» Required action: All lines that hold the string "politaktiv" should be copied. Find them in the listing below.

┄┄┄┄┄┄

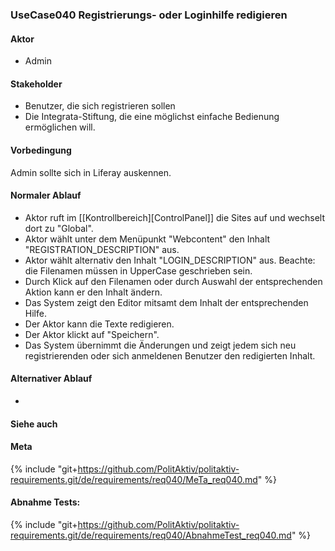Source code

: 
### UseCase040 Registrierungs- oder Loginhilfe redigieren

#### Aktor
 * Admin


#### Stakeholder
 * Benutzer, die sich registrieren sollen
 * Die Integrata-Stiftung, die eine möglichst einfache Bedienung ermöglichen will.


#### Vorbedingung
Admin sollte sich in Liferay auskennen.


#### Normaler Ablauf
 * Aktor ruft im [[Kontrollbereich][ControlPanel]] die Sites auf und wechselt dort zu "Global".
 * Aktor wählt unter dem Menüpunkt "Webcontent" den Inhalt "REGISTRATION_DESCRIPTION" aus.
 * Aktor wählt alternativ den Inhalt "LOGIN_DESCRIPTION" aus. Beachte: die Filenamen müssen in UpperCase geschrieben sein.
 * Durch Klick auf den Filenamen oder durch Auswahl der entsprechenden Aktion kann er den Inhalt ändern.
 * Das System zeigt den Editor mitsamt dem Inhalt der entsprechenden Hilfe.
 * Der Aktor kann die Texte redigieren.
 * Der Aktor klickt auf "Speichern".
 * Das System übernimmt die Änderungen und zeigt jedem sich neu registrierenden oder sich anmeldenen Benutzer den redigierten Inhalt.


#### Alternativer Ablauf
 * 


#### Siehe auch

#### Meta
{% include "git+https://github.com/PolitAktiv/politaktiv-requirements.git/de/requirements/req040/MeTa_req040.md" %} 


#### Abnahme Tests:
{% include "git+https://github.com/PolitAktiv/politaktiv-requirements.git/de/requirements/req040/AbnahmeTest_req040.md" %} 
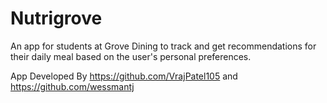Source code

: # Nutrigrove
An app for students at Grove Dining to track and get recommendations for their daily meal based on the user's personal preferences.


App Developed By https://github.com/VrajPatel105 and https://github.com/wessmantj
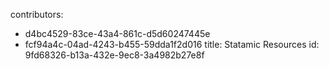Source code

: contributors:
  - d4bc4529-83ce-43a4-861c-d5d60247445e
  - fcf94a4c-04ad-4243-b455-59dda1f2d016
title: Statamic Resources
id: 9fd68326-b13a-432e-9ec8-3a4982b27e8f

┄┄┄┄┄┄

» Result below:
{% include "git+https://github.com/PolitAktiv/politaktiv-requirements.git/de/requirements/req040/MeTa_req040.md" %} 
{% include "git+https://github.com/PolitAktiv/politaktiv-requirements.git/de/requirements/req040/AbnahmeTest_req040.md" %} 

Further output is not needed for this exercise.